◆ **Assignment**: Where a line holds the word "using", copy it from the records.

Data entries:
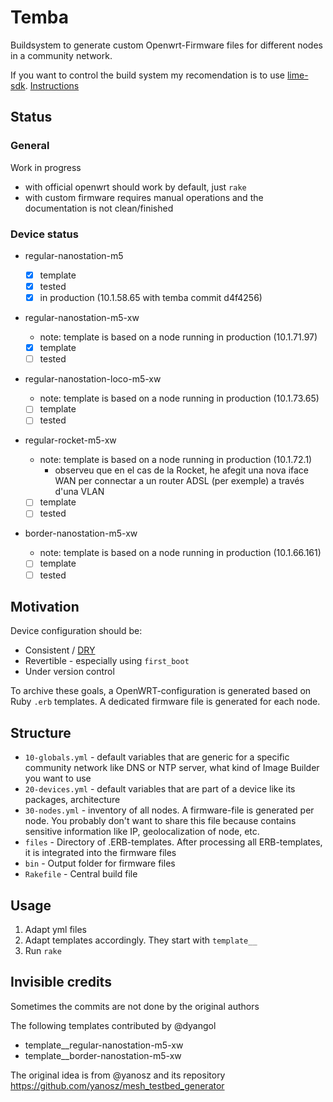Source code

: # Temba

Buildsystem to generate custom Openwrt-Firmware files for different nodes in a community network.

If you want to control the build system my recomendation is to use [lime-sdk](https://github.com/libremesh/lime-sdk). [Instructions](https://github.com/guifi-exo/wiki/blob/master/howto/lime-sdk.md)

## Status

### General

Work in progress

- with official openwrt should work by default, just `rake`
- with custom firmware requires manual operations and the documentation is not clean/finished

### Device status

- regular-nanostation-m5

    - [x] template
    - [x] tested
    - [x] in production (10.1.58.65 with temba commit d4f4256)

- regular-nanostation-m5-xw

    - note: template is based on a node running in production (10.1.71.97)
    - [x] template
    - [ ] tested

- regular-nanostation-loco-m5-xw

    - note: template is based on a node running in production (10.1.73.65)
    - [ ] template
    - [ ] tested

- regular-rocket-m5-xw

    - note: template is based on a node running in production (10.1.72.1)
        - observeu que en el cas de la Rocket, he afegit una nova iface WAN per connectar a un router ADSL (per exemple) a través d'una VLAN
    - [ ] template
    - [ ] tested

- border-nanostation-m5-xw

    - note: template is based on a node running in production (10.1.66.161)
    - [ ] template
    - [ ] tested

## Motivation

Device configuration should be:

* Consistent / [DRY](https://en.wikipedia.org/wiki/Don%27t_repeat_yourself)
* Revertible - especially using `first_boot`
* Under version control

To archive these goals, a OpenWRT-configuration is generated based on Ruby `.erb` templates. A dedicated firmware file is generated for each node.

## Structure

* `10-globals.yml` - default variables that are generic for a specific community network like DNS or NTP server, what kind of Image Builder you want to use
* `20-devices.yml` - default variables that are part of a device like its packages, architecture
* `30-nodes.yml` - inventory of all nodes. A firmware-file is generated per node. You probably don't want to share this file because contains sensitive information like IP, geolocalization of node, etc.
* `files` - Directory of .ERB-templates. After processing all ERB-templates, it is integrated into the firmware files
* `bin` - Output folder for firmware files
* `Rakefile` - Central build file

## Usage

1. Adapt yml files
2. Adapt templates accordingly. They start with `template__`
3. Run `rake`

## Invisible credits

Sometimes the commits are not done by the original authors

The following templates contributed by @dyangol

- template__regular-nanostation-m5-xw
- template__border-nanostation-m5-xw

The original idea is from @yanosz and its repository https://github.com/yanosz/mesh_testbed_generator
* * *
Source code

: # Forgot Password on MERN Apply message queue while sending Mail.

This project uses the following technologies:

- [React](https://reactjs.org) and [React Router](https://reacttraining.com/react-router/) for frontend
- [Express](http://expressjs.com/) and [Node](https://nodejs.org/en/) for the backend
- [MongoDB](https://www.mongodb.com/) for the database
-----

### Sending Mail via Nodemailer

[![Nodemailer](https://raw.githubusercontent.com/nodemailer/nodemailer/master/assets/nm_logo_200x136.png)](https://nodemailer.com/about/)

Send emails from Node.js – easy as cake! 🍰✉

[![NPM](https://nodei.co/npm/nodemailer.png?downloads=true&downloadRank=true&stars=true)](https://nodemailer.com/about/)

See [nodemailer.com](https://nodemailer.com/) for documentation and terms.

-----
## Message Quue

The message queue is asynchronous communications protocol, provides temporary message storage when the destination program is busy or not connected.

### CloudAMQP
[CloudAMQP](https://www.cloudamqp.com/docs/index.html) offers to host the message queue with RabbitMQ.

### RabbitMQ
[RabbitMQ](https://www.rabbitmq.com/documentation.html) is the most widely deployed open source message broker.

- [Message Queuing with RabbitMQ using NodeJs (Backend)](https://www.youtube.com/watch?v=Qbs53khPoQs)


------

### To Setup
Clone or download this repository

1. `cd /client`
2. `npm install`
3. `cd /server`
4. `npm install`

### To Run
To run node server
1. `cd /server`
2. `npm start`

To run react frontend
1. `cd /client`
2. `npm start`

◆ **Exercise output**:
* Revertible - especially using `first_boot`
- [Message Queuing with RabbitMQ using NodeJs (Backend)](https://www.youtube.com/watch?v=Qbs53khPoQs)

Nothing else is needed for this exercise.